Yeniden odaya dönersiniz. O orada, görkemine terkedilmiş, kendi karanlığında uyumaktadır. 
   Sanki istediği anda bedeni yaşamaz olabilir, çevresine yayılabilir ve gözünüze görünmez olabilirmiş gibi yaratıldığını farkedersiniz; bunun tehdidiyle uyumakta, kendini sizin gözlerinize bunun tehdidiyle sunmaktadır. Denizin öylesine yakın, ıssız ve hala öylesine siyah olduğu anın yarattığı tehlike içinde uyumaktadır. 

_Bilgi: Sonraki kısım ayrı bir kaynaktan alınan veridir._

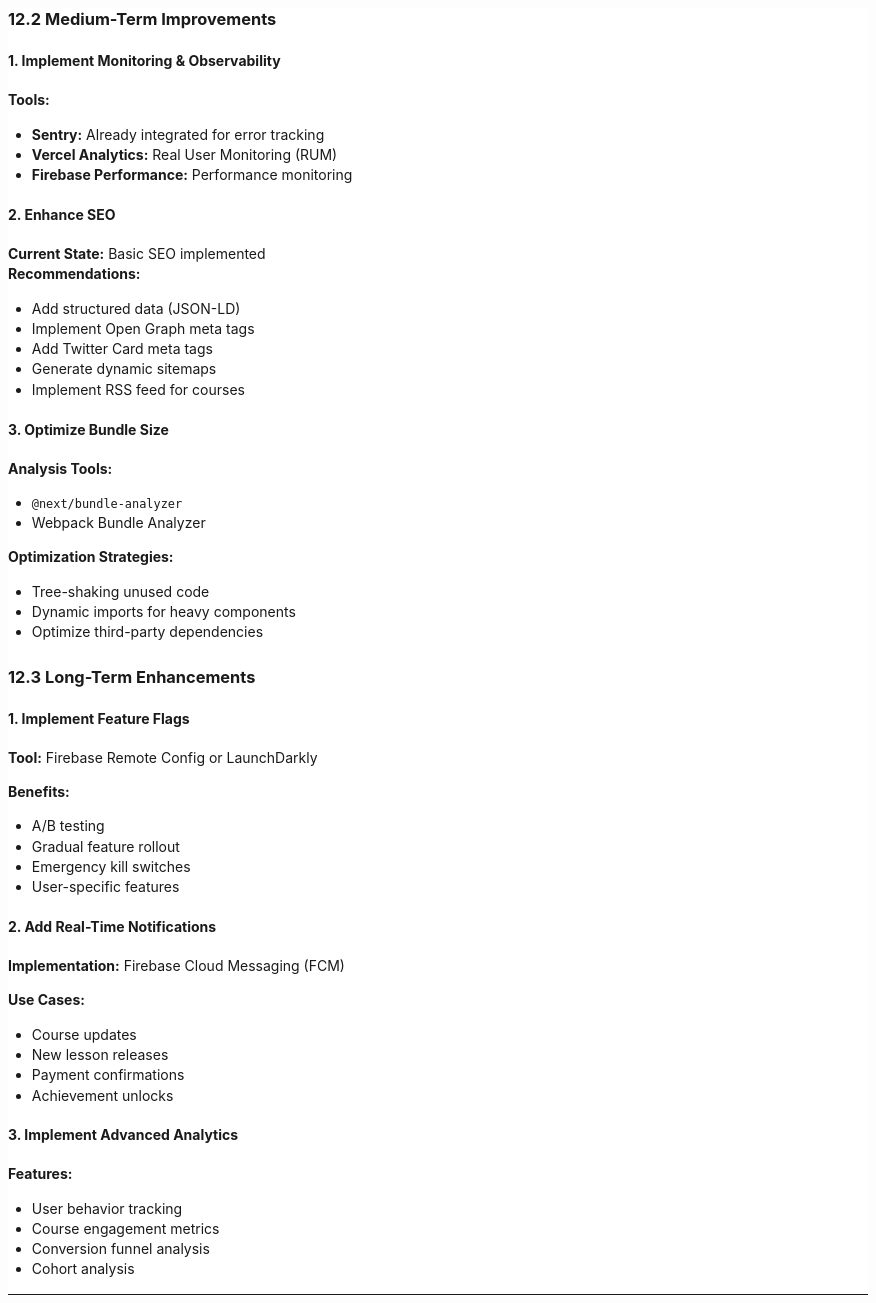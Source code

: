 ### 12.2 Medium-Term Improvements

#### 1. Implement Monitoring & Observability
**Tools:**
- **Sentry:** Already integrated for error tracking
- **Vercel Analytics:** Real User Monitoring (RUM)
- **Firebase Performance:** Performance monitoring

#### 2. Enhance SEO
**Current State:** Basic SEO implemented  
**Recommendations:**
- Add structured data (JSON-LD)
- Implement Open Graph meta tags
- Add Twitter Card meta tags
- Generate dynamic sitemaps
- Implement RSS feed for courses

#### 3. Optimize Bundle Size
**Analysis Tools:**
- `@next/bundle-analyzer`
- Webpack Bundle Analyzer

**Optimization Strategies:**
- Tree-shaking unused code
- Dynamic imports for heavy components
- Optimize third-party dependencies

### 12.3 Long-Term Enhancements

#### 1. Implement Feature Flags
**Tool:** Firebase Remote Config or LaunchDarkly

**Benefits:**
- A/B testing
- Gradual feature rollout
- Emergency kill switches
- User-specific features

#### 2. Add Real-Time Notifications
**Implementation:** Firebase Cloud Messaging (FCM)

**Use Cases:**
- Course updates
- New lesson releases
- Payment confirmations
- Achievement unlocks

#### 3. Implement Advanced Analytics
**Features:**
- User behavior tracking
- Course engagement metrics
- Conversion funnel analysis
- Cohort analysis

---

   Bedenin etrafında, oda. Kendi odanız olacaktı. İçinde oturan odur, bir kadın. Odayı artık tanıyamazsınız. Cansızlaşmış, sizden, hemcinslerinizden yoksun kalmıştır. Odayı yalnızca yatağın üzerindeki yabancı biçimin o yumuşak ve uzun dökümü doldurmaktadır. 
   Kımıldanır, gözleri aralanır. Parası ödenmiş kaç gece kaldı? diye sorar. Üç, dersiniz. 

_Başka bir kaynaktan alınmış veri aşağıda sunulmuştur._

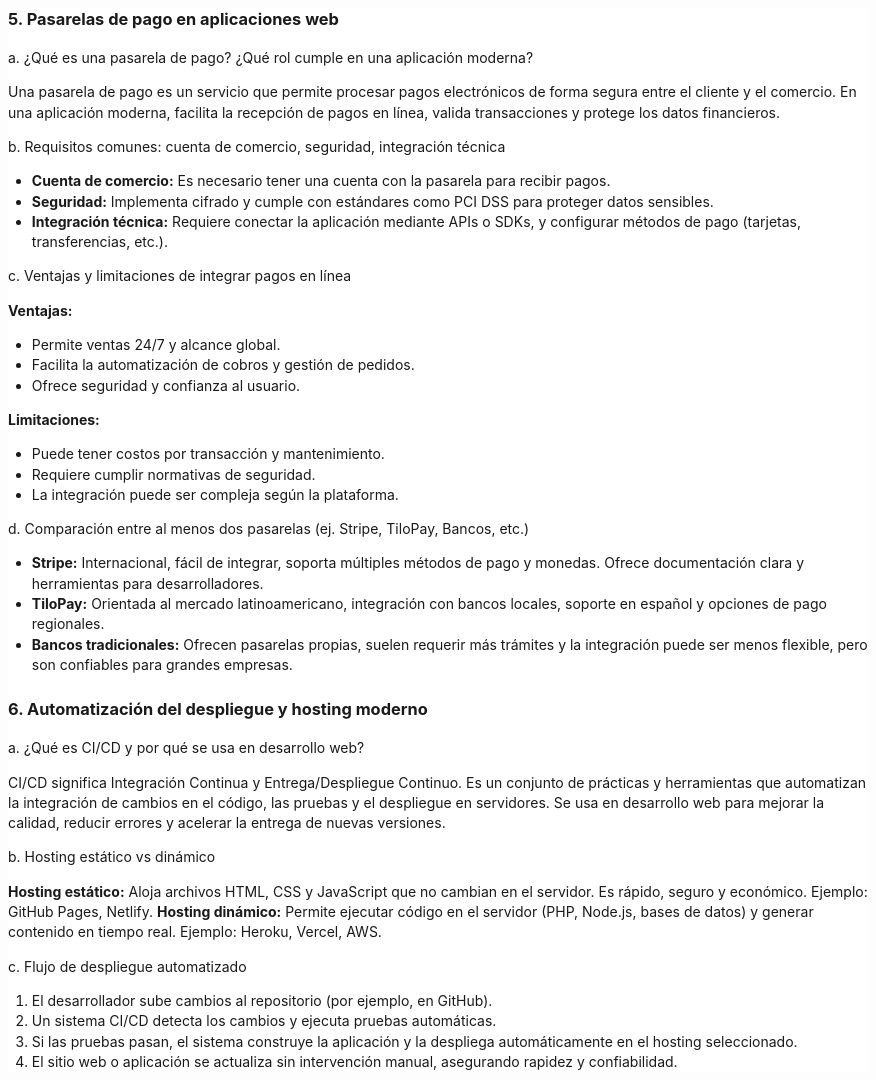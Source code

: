 
### 5. Pasarelas de pago en aplicaciones web
a. ¿Qué es una pasarela de pago? ¿Qué rol cumple en una aplicación moderna?

Una pasarela de pago es un servicio que permite procesar pagos electrónicos de forma segura entre el cliente y el comercio. En una aplicación moderna, facilita la recepción de pagos en línea, valida transacciones y protege los datos financieros.

b. Requisitos comunes: cuenta de comercio, seguridad, integración técnica

- **Cuenta de comercio:** Es necesario tener una cuenta con la pasarela para recibir pagos.
- **Seguridad:** Implementa cifrado y cumple con estándares como PCI DSS para proteger datos sensibles.
- **Integración técnica:** Requiere conectar la aplicación mediante APIs o SDKs, y configurar métodos de pago (tarjetas, transferencias, etc.).


c. Ventajas y limitaciones de integrar pagos en línea

**Ventajas:**
- Permite ventas 24/7 y alcance global.
- Facilita la automatización de cobros y gestión de pedidos.
- Ofrece seguridad y confianza al usuario.

**Limitaciones:**
- Puede tener costos por transacción y mantenimiento.
- Requiere cumplir normativas de seguridad.
- La integración puede ser compleja según la plataforma.

d. Comparación entre al menos dos pasarelas (ej. Stripe, TiloPay, Bancos, etc.)

- **Stripe:** Internacional, fácil de integrar, soporta múltiples métodos de pago y monedas. Ofrece documentación clara y herramientas para desarrolladores.
- **TiloPay:** Orientada al mercado latinoamericano, integración con bancos locales, soporte en español y opciones de pago regionales.
- **Bancos tradicionales:** Ofrecen pasarelas propias, suelen requerir más trámites y la integración puede ser menos flexible, pero son confiables para grandes empresas.

### 6. Automatización del despliegue y hosting moderno
a. ¿Qué es CI/CD y por qué se usa en desarrollo web?

CI/CD significa Integración Continua y Entrega/Despliegue Continuo. Es un conjunto de prácticas y herramientas que automatizan la integración de cambios en el código, las pruebas y el despliegue en servidores. Se usa en desarrollo web para mejorar la calidad, reducir errores y acelerar la entrega de nuevas versiones.

b. Hosting estático vs dinámico

 **Hosting estático:** Aloja archivos HTML, CSS y JavaScript que no cambian en el servidor. Es rápido, seguro y económico. Ejemplo: GitHub Pages, Netlify.
 **Hosting dinámico:** Permite ejecutar código en el servidor (PHP, Node.js, bases de datos) y generar contenido en tiempo real. Ejemplo: Heroku, Vercel, AWS.

c. Flujo de despliegue automatizado

1. El desarrollador sube cambios al repositorio (por ejemplo, en GitHub).
2. Un sistema CI/CD detecta los cambios y ejecuta pruebas automáticas.
3. Si las pruebas pasan, el sistema construye la aplicación y la despliega automáticamente en el hosting seleccionado.
4. El sitio web o aplicación se actualiza sin intervención manual, asegurando rapidez y confiabilidad.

   Hiç kadın sevmediniz mi? diye sorar. Hayır, hiç, dersiniz. 
   Hiç bir kadını arzulamadınız mı? diye sorar. Hayır, hiç, dersiniz. 
   Bir kere olsun, bir an için bile mi? diye sorar. Hayır, hiçbir zaman, dersiniz. 
   Hiçbir zaman mı? Asla mı? der. Asla, diye tekrarlarsınız. 
   Gülümser, ölüler ne tuhaf oluyor, der.
   Yeniden başlar: Peki bir kadına bakmadınız mı? Hiç bakmadınız mı? Hayır, hiç, dersiniz.
   Neye bakarsınız? diye sorar. Geriye kalan her şeye, dersiniz. 
   Gerinir, susar. Gülümser, yeniden dalar. 
   Odaya dönersiniz. Çarşafların beyaz birikintisinde kımıldamamıştır. Ne hemcinslerinde ne de onda yanına yanaşabildiğiniz şeye bakarsınız. 
   Yüzyıllardır kuşkuyla bakılan biçimi seyredersiniz. Vazgeçersiniz. 
   Artık bakmazsınız. Artık hiçbir şeye bakmazsınız. Kendinizi farklılığınızda, ölümünüzde yeniden bulmak için gözlerinizi kapatırsınız. 
   Gözlerinizi açtığınızda o hep oradadır, hâlâ oradadır. 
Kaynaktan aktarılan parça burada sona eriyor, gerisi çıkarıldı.